Variational Bayesian inference, like all approximate Bayesian inference, is about estimating the posterior distribution of some latent variables given observed data,

$p(z \mid x) = \frac{p(x, z)}{\int p(x, z) \, \mathrm{d}z}.$

Of course, if we don’t assume any special model structure, the integral on the right hand side will generally be intractable and we’ll have to resort to approximate methods. Variational inference is one such method, and it’s based on the following idea: we should recast this integration problem as an optimization problem. We start by specifying a family of “nice” densities $\mathcal{Q}$ . Each member of this family will be a density $q(z; \theta)$ indexed by parameter $\theta$ . What does “nice” mean? Roughly, we should be able to evaluate the densities (including their normalization constant) and draw samples from them. Our goal is to find the parameters $\theta^*$ such that $q(z; \theta^*)$ best approximates the true posterior, $p(z \mid x)$ .

Approximation accuracy is typically measured by the Kullback-Leibler (KL) divergence from $q$ to $p$ . With a bit of algebra, we can show that minimizing the KL divergence is equivalent to maximizing the “evidence lower bound,” or ELBO,

$\mathcal{L}(\theta) = \, \mathbb{E}_{q(z; \theta)} \left[\log p(x, z) \right] + \mathbb{H}\left[q(z; \theta) \right].$

where $\mathbb{H}[q(z; \theta)]$ is the entropy of $q(z; \theta)$ .

How do we optimize the ELBO? It turns out that stochastic gradient ascent often works pretty well.

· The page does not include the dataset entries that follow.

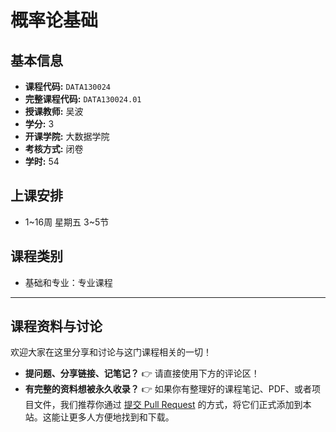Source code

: # 概率论基础

## 基本信息

- **课程代码:** `DATA130024`
- **完整课程代码:** `DATA130024.01`
- **授课教师:** 吴波
- **学分:** 3
- **开课学院:** 大数据学院
- **考核方式:** 闭卷
- **学时:** 54

## 上课安排

- 1~16周 星期五 3~5节

## 课程类别

- 基础和专业：专业课程

---

## 课程资料与讨论

欢迎大家在这里分享和讨论与这门课程相关的一切！

*   **提问题、分享链接、记笔记？** 👉 请直接使用下方的评论区！
*   **有完整的资料想被永久收录？** 👉 如果你有整理好的课程笔记、PDF、或者项目文件，我们推荐你通过 [提交 Pull Request](https://github.com/cedric1902666/fudan-ds-info/pulls) 的方式，将它们正式添加到本站。这能让更多人方便地找到和下载。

We just need (an unbiased estimate of) the gradient, $\nabla_\theta \mathcal{L}$ . This is where the reparameterization trick comes in.

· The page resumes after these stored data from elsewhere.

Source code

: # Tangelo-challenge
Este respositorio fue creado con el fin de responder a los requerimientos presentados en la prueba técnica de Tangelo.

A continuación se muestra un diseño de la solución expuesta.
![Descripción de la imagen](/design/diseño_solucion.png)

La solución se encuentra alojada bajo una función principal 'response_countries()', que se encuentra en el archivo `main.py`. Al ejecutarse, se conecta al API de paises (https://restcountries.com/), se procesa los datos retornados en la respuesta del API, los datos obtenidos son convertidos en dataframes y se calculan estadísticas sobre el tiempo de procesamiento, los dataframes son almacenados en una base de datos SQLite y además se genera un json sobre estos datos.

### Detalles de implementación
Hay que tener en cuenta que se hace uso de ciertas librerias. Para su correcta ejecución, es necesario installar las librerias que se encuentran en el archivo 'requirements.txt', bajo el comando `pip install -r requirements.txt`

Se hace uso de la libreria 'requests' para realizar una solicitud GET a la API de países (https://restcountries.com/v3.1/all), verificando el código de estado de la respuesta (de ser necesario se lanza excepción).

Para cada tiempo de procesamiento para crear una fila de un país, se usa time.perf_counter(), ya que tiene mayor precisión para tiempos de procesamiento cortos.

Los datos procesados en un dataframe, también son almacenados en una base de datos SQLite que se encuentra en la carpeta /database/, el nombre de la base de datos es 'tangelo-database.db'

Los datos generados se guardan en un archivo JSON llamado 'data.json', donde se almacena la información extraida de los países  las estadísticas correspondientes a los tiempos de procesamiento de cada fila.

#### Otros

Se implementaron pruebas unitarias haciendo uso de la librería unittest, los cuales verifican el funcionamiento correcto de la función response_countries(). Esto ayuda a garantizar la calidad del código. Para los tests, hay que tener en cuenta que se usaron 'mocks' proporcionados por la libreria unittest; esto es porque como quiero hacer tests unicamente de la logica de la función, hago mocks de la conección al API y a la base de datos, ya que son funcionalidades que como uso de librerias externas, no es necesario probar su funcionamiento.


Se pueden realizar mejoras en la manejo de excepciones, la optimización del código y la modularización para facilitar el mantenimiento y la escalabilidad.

Reparameterization vs Score Function Gradients

For now, let’s assume the entropy of $q$ is tractable. Still, the expectation in the ELBO is another high dimensional integration problem, and this integral cannot be computed in closed form, by assumption. Fortunately, we can still compute Monte Carlo estimates of the gradient, effectively swapping the order of integration and differentiation. There are two main ways of doing this.

The first method is the score function gradient, a.k.a. the REINFORCE gradient, which we estimate with Monte Carlo $^1$ :

$\nabla_\theta \mathbb{E}_{q(z; \theta)} [\log p(x, z)] = \, \mathbb{E}_{q(z; \theta)} [\log p(x, z) \nabla_\theta \log q(z; \theta)],$

While the score function gradient is broadly applicable to nearly any variational distribution, regardless of whether $z$ is discrete or continuous, it tends to yield high variance estimates. In practice, the score function gradient must be combined with control variates and other variance reduction methods [6]. Even with these techniques, score function gradients can still be too high variance to converge in a reasonable amount of time.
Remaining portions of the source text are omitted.